**INFORMATION**
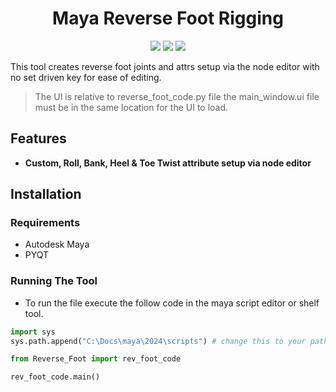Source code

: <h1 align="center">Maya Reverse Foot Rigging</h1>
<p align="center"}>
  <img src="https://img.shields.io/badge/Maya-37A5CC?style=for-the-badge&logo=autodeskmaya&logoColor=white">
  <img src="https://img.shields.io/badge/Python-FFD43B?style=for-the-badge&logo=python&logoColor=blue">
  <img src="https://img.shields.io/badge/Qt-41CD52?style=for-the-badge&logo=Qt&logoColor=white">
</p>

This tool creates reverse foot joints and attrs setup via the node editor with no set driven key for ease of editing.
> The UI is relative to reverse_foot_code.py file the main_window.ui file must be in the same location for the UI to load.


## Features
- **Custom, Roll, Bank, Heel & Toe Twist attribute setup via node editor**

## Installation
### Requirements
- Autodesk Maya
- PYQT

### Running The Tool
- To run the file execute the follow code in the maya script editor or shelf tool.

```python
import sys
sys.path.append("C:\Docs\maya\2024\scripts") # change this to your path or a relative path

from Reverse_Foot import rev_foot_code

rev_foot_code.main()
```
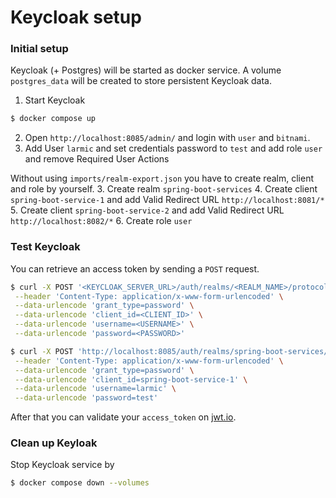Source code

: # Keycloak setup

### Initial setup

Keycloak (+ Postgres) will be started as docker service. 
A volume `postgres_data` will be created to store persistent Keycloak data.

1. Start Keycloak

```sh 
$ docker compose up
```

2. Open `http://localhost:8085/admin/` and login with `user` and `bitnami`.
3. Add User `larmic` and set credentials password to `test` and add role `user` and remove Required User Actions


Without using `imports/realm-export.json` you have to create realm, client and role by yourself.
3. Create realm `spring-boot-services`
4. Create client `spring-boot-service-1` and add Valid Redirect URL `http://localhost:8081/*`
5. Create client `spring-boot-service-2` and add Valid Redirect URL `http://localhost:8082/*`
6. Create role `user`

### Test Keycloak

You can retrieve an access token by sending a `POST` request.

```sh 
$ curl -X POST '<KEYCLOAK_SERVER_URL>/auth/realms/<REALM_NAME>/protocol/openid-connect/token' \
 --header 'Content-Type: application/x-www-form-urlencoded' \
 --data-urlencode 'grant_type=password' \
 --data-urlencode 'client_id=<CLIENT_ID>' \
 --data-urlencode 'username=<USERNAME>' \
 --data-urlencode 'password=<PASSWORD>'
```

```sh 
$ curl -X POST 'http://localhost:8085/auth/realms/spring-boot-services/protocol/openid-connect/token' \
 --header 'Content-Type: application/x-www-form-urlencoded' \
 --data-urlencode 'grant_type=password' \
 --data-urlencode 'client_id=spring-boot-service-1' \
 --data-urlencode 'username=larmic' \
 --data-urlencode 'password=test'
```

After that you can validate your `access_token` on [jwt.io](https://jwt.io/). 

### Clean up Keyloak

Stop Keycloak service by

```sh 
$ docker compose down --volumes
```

**WORK INSTRUCTIONS**
In the records, find every line that has the string "role" and copy it.

**FINISHED EXERCISE**
3. Add User `larmic` and set credentials password to `test` and add role `user` and remove Required User Actions
Without using `imports/realm-export.json` you have to create realm, client and role by yourself.
6. Create role `user`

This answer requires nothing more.